Generally, we don’t see that we are wrong right away. First we decide – as Bill Thetford and Helen Schucman did – that there must be another way, and then we start seeking that other way.

A lot of wise people will say that seeking is the problem. But seeking isn’t the problem. The problem is the underlying belief that there is a decider – someone who can actually say “there must be another way” and be right about it.

It can take a long time to see that we are wrong about that. Yet it is this insight that makes the end of conflict possible – not because at last we have found the “right” path to follow or “right” action to take but because it is clearly seen that there is nothing to do and – more to the point – no body to do it.

Heaven is wholly true. No difference enters, and what is all the same cannot conflict. You are not asked to fight against your wish to murder. But you are asked to realize the form it takes conceals the same intent (T-23.IV.1:7-8).

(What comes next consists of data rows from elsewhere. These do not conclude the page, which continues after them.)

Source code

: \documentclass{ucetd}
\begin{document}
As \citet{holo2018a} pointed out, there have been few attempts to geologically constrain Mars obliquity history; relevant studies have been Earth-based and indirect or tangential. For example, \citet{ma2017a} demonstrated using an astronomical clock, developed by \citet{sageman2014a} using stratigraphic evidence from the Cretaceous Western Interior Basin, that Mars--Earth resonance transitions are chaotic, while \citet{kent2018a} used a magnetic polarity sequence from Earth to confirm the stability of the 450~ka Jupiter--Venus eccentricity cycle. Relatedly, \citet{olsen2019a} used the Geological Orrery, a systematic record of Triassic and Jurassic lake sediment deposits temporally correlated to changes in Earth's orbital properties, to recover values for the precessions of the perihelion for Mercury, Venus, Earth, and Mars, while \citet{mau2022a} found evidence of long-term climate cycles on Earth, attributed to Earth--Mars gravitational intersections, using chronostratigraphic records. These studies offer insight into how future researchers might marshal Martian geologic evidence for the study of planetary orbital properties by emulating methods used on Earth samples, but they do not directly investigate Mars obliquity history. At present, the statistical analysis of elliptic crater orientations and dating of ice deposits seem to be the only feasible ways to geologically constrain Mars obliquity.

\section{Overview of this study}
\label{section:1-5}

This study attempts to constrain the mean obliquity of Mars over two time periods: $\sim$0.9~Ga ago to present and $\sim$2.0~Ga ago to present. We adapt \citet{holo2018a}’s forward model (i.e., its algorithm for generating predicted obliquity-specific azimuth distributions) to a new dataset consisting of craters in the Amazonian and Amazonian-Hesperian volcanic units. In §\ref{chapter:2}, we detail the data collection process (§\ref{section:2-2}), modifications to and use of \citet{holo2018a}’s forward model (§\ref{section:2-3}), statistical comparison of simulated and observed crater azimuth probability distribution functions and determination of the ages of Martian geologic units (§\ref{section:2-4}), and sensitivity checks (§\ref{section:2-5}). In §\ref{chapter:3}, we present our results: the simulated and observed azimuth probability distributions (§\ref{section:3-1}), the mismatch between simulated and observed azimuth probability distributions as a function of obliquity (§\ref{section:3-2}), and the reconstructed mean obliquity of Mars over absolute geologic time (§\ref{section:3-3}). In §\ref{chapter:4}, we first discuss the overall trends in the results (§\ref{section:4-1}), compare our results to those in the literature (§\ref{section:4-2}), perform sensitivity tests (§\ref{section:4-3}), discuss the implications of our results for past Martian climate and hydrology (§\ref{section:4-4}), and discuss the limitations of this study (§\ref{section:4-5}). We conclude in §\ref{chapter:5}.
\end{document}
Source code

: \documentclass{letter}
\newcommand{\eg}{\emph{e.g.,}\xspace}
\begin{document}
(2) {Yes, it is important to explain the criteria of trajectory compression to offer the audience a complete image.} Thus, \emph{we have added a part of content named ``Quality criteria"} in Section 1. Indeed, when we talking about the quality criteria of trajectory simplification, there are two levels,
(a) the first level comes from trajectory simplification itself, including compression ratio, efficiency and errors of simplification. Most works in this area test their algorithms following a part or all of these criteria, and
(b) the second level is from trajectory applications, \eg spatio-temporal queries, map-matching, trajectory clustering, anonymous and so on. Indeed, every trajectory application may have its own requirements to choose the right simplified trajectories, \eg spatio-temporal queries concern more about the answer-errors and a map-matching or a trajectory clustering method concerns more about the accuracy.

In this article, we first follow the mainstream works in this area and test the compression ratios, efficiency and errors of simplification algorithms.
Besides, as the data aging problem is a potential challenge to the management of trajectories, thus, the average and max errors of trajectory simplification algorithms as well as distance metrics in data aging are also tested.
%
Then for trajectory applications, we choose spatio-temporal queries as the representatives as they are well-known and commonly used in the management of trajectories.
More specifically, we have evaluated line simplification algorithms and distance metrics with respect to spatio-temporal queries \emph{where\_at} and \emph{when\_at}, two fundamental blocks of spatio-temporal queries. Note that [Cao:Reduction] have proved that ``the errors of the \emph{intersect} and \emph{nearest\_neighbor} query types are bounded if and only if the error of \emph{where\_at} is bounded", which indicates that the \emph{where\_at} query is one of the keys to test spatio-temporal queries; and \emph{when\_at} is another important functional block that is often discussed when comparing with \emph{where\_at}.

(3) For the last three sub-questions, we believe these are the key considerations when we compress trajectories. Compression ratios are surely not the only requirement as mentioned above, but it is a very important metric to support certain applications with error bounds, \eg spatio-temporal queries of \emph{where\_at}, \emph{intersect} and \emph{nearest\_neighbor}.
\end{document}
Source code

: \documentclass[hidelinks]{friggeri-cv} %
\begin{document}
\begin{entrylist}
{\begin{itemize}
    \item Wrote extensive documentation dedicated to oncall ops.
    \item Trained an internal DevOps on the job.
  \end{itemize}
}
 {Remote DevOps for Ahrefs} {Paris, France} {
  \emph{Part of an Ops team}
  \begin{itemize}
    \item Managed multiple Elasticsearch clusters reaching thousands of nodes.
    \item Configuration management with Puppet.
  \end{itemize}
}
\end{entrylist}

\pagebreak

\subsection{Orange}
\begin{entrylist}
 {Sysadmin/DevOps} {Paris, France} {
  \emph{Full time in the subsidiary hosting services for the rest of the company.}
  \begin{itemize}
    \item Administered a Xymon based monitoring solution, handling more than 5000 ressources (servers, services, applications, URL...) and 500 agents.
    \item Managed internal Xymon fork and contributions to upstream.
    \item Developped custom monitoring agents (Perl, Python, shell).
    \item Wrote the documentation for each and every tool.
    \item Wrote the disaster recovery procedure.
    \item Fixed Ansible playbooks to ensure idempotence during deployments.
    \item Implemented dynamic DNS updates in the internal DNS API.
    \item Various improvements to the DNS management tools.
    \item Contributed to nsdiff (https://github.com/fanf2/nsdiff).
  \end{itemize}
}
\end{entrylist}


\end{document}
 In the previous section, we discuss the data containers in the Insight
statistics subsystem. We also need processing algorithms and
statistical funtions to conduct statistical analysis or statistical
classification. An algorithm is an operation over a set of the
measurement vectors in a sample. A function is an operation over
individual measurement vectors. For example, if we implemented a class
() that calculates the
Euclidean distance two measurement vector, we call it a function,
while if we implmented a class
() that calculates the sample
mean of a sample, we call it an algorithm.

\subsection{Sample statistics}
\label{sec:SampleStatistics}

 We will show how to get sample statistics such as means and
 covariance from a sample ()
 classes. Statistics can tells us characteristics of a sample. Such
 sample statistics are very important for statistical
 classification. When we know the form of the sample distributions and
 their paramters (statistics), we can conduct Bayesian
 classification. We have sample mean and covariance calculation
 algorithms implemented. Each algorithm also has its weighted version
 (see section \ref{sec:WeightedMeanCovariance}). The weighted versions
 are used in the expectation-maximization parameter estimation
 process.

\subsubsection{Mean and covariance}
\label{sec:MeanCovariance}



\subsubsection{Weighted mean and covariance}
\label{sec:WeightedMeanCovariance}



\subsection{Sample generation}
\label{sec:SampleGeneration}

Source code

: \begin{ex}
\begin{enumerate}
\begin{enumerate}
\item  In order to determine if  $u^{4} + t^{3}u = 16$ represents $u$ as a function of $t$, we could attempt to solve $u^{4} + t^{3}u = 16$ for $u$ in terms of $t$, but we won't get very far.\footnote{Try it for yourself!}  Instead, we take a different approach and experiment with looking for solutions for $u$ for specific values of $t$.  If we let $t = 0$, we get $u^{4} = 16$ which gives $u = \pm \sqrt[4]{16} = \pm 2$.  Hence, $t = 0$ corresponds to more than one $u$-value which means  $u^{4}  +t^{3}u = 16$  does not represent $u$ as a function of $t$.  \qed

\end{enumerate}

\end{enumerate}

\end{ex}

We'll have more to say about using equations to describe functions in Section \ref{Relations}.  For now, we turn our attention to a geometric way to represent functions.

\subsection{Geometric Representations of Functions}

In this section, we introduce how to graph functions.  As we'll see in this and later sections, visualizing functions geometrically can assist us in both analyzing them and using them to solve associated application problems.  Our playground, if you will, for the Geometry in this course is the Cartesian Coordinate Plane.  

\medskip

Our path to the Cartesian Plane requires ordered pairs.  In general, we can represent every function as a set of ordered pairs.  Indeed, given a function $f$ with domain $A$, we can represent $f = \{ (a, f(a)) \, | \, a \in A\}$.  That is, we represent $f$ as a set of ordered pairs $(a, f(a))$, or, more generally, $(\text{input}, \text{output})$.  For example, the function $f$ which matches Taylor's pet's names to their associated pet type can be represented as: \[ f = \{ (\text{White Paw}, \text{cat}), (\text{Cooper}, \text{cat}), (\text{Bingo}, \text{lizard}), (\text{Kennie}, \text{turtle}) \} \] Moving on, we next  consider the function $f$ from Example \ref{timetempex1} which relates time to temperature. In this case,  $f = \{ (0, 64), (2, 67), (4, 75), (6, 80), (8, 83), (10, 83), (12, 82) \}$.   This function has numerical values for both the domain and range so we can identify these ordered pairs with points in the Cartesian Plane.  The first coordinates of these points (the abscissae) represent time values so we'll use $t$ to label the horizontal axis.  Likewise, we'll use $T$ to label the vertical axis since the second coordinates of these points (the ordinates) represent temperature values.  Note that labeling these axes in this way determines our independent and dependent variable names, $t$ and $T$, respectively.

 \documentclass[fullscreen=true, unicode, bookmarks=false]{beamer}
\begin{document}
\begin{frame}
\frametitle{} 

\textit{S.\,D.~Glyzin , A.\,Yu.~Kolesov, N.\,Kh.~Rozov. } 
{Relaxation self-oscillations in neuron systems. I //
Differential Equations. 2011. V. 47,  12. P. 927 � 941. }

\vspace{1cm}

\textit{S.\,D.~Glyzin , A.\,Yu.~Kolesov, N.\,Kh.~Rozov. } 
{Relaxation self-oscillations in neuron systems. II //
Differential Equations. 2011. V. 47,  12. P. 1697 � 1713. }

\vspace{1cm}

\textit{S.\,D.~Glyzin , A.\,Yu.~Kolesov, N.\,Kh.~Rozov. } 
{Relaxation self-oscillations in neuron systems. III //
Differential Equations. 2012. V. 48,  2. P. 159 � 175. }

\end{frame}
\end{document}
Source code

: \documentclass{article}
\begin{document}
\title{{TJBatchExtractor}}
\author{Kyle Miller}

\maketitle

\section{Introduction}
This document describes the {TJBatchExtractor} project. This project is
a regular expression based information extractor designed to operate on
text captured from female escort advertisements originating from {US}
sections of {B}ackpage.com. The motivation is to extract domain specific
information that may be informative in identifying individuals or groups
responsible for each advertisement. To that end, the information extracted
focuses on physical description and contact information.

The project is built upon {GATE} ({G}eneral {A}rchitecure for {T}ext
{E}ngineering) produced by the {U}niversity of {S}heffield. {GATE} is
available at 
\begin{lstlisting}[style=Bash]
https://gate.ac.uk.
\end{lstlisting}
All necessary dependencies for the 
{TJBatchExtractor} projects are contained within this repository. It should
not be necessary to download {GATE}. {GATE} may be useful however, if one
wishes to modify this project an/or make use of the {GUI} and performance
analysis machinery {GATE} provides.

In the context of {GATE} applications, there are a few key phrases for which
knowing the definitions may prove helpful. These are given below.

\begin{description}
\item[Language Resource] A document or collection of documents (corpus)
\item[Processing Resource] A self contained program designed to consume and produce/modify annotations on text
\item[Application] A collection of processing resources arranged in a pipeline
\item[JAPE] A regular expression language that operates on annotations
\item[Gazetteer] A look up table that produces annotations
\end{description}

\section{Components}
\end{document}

The perception of differentiation is what obscures Heaven. Sure we love some of what appears – this teacher, this spiritual practice, this poet. We can spend a lot of time coveting a text or a lover by pretending our experience with them will be transcendent or holy or whatever.

But all these “loves” only appear because we have accepted perception of differentiation as reality. The error isn’t in choosing among the many appearances; that just happens. Rather, the error is in believing those appearances reflect reality and the choices therefrom meaningful.

When truth is seen as true, the false naturally falls away, and what was was always there is seen because it was and is always there.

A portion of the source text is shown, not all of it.